Does Sessions know if the tapes exist?If the tapes exist, does he believe the president is obligated to release them?

 Preet Bharara, the U.S. attorney who was fired by Trump, said Sunday that he reported to the Justice Department efforts by the president to "cultivate some kind of relationship" with him, describing phone calls from Trump that made him increasingly uncomfortable. "In his first sit-down interview since his March removal, Bharara said he reported one of the phone calls to the chief of staff for Sessions because it made him uneasy," Sandhya Somashekhar and Jenna Johnson report. "He said he was dismissed from the important prosecutor's job in Manhattan only 22 hours after he finally refused to take a call from the president. Bharara told host George Stephanopoulos on ABC's This Week that Comey's account 'felt a little bit like deja vu.' 'And I'm not the FBI director,' he said, 'but I was the chief federal law enforcement officer in Manhattan with jurisdiction over a lot of things including, you know, business interests and other things in New York.' (Bharara's jurisdiction included the headquarters of the Trump Organization.) . . . Trump indicated he would keep him on in November during a meeting at Trump Tower."
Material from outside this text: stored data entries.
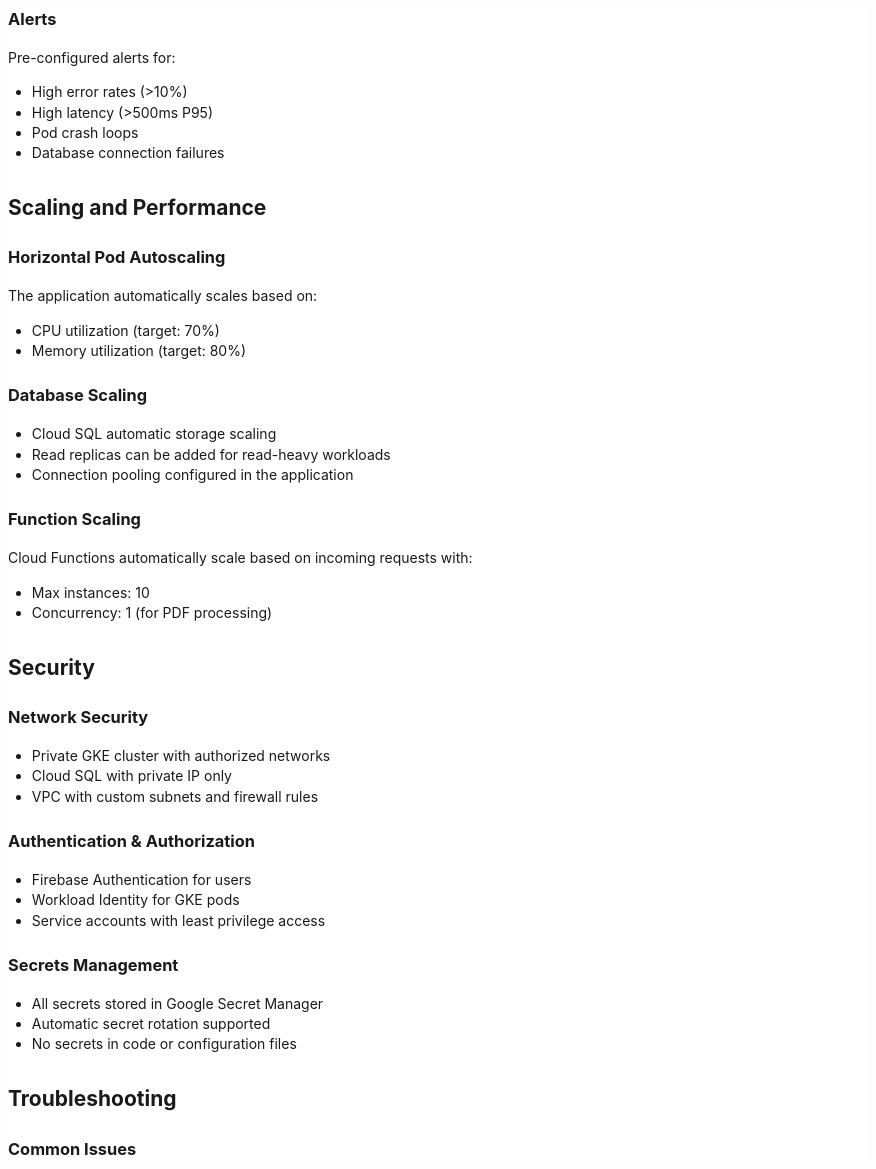### Alerts

Pre-configured alerts for:
- High error rates (>10%)
- High latency (>500ms P95)
- Pod crash loops
- Database connection failures

## Scaling and Performance

### Horizontal Pod Autoscaling

The application automatically scales based on:
- CPU utilization (target: 70%)
- Memory utilization (target: 80%)

### Database Scaling

- Cloud SQL automatic storage scaling
- Read replicas can be added for read-heavy workloads
- Connection pooling configured in the application

### Function Scaling

Cloud Functions automatically scale based on incoming requests with:
- Max instances: 10
- Concurrency: 1 (for PDF processing)

## Security

### Network Security

- Private GKE cluster with authorized networks
- Cloud SQL with private IP only
- VPC with custom subnets and firewall rules

### Authentication & Authorization

- Firebase Authentication for users
- Workload Identity for GKE pods
- Service accounts with least privilege access

### Secrets Management

- All secrets stored in Google Secret Manager
- Automatic secret rotation supported
- No secrets in code or configuration files

## Troubleshooting

### Common Issues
Was Sessions briefed about Bharara's concerns by his chief of staff? Did he speak with Trump about them? Was this a factor in Trump firing all the U.S. attorneys?

• Mark Corallo, the spokesman for Trump personal attorney Marc Kasowitz, criticized Bharara on Twitter Sunday:

Does Sessions agree with Corallo that it's proper for the president to reach out directly to a U.S. attorney? Has the Justice Department changed its policy to allow this?